Pêle-mêle, citons les luttes entre François 1er et Charles Quint qui fit incendié la ville en 1518 puis en 1540, les guerres de religion (1562-1563), le passage des écorcheurs, les famines, les maladies, etc. Une grande famine toucha la ville en 1531 puis en 1564, ce à quoi se joignait souvent la peste comme 1584 et 1587. On dit que c’est au 16ème siècle, que furent établies un peu partout dans les campagnes  les « maladières » : ces champs accueillaient des cahutes dans lesquelles on isolait les pestiférés. Ce souvenir est encore prégnant aujourd’hui dans la microtoponymie bressane.
Deux personnages restent célèbres pour avoir également participé à la descente aux enfers de la petite cité : le baron de Clinchant et Lacuzon. Le premier est celui qui rusa et trahit les habitants en 1636 au début de la guerre de trente ans, conflit occasionné par l’invasion des Francs-Comtois en Bourgogne. C’est en faisant entrer dans la ville un moine capucin de Saint-Amour, qu’il prit Cuiseaux qui devint la première localité de Bourgogne prises par les Impériaux. L’année suivante, Cuiseaux fut reprise par les Français mais les partisans comtois continuèrent leurs agressions, menés par un montagnard fort craint : Lacuzon.
De son vrai nom  Claude Prost, ce jurassien né à Longchaumois, avait établi son quartier général au château de Chevreaux d’où il descendait pour ravager le pays, y compris Cuiseaux. Lacuzon était craint en Bresse bourguignonne à cause de ses « faits d’armes » mais également car on le disait protégé par la Vouivre. En cas de danger, cet être fabuleux apparaissait dans les airs, criait trois fois de suite « la cuzon » et repartait en lui indiquant la direction à prendre pour être sauf. Il semblerait qu’autrefois, « cuzon » signifiait « souci » ou « vigilance », d’où le surnom de notre homme.
Son image resta longtemps dans les mémoires des Bressans qui terminaient parfois leurs prières en « Seigneur, protège-nous de la fièvre et du capitaine Lacuzon » ou encore « Seigneur, protège-nous de la grêle, du feu du ciel et de Lacuzon ».  


Selon les périodes, Lacuzon est passé pour un Robin des Bois jurassien ou pour un soudard qui ravagea le pays
(gravure extraite de « Album de la Bresse louhannaise », Lucien Guillemaut, 1911).

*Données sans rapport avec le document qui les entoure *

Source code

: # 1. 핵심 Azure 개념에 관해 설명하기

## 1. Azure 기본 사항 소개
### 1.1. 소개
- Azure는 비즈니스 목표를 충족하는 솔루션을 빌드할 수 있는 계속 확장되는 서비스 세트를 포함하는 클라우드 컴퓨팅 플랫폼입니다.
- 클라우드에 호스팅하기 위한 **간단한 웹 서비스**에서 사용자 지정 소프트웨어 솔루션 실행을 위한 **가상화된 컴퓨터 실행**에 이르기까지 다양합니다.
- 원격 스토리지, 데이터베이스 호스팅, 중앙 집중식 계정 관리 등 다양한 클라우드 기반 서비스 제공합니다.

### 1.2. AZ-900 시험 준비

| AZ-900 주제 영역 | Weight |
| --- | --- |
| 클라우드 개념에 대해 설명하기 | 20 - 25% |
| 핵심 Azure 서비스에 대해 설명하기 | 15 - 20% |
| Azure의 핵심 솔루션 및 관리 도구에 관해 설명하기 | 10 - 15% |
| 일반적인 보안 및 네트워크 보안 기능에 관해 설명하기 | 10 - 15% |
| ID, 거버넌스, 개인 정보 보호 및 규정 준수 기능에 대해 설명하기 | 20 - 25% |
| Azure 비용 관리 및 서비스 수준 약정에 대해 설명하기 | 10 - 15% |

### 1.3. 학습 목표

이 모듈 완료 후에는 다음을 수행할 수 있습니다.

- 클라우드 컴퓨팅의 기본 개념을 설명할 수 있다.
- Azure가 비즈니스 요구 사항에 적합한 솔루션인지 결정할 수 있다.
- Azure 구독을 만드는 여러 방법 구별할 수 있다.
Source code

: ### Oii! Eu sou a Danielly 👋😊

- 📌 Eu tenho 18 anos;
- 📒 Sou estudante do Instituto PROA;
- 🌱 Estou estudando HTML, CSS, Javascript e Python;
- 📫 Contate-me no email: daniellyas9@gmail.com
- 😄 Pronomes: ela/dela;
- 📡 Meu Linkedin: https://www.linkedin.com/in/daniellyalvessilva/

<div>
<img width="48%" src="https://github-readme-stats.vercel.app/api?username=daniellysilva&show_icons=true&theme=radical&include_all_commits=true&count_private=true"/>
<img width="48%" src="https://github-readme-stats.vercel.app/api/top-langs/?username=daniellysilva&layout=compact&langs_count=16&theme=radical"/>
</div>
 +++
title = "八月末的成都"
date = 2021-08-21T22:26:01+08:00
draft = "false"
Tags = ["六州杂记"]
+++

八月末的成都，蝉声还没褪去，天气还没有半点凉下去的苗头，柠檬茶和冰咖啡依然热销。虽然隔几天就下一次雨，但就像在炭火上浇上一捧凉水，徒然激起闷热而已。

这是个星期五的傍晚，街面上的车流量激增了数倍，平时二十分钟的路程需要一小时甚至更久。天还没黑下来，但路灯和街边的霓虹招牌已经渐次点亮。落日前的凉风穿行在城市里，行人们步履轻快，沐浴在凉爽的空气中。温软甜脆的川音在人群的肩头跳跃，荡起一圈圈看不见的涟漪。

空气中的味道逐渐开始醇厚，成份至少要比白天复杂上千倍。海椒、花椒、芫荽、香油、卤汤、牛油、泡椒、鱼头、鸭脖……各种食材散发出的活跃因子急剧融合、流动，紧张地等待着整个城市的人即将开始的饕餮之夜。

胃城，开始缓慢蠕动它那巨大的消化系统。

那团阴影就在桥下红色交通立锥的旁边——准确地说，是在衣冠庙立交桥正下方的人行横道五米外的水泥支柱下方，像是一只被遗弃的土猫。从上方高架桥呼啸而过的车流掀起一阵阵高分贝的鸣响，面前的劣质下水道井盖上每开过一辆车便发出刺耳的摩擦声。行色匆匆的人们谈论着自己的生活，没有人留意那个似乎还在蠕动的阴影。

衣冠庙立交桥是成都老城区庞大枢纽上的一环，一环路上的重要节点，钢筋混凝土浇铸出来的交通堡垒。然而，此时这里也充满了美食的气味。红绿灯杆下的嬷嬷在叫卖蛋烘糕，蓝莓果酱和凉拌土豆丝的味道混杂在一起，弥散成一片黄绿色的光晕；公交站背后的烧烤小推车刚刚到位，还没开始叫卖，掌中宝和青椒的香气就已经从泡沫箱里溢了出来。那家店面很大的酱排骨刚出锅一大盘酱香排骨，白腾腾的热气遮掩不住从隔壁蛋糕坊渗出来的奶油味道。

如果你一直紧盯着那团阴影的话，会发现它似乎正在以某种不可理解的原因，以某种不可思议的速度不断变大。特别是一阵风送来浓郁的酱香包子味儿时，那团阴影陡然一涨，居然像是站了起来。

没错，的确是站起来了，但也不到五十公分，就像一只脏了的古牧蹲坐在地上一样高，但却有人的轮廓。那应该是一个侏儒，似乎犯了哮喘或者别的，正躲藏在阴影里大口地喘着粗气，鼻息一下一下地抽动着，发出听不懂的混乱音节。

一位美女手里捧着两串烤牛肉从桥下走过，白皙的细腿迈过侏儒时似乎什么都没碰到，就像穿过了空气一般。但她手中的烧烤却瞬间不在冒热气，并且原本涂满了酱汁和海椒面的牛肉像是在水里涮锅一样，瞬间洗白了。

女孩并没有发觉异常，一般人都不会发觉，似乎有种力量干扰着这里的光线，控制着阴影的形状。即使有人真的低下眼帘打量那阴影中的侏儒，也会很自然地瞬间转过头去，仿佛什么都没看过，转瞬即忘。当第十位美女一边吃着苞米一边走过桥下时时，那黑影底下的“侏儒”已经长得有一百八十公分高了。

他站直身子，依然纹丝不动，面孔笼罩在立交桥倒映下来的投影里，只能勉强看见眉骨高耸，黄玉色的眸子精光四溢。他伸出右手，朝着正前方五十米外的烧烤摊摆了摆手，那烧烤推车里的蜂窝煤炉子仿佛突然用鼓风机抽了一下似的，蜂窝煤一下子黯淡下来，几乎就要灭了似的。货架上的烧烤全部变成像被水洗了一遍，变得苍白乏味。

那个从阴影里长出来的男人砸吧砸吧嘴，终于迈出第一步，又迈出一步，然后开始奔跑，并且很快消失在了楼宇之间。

 Le château des Princes d’Orange  11 février 2011
Malgré les nombreuses affres de l’histoire, Cuiseaux résistera tant bien que mal pendant des siècles, nous offrant aujourd’hui un visage accueillant et un patrimoine remarquable. Amoureux de vielles pierres, d’histoire ou de la nature, tous y trouveront un intérêt particulier en se baladant dans les rues et ruelles de la ville. Commençons par nous arrêter devant l’un des édifices imposants de la cité : le château des Princes d’Orange.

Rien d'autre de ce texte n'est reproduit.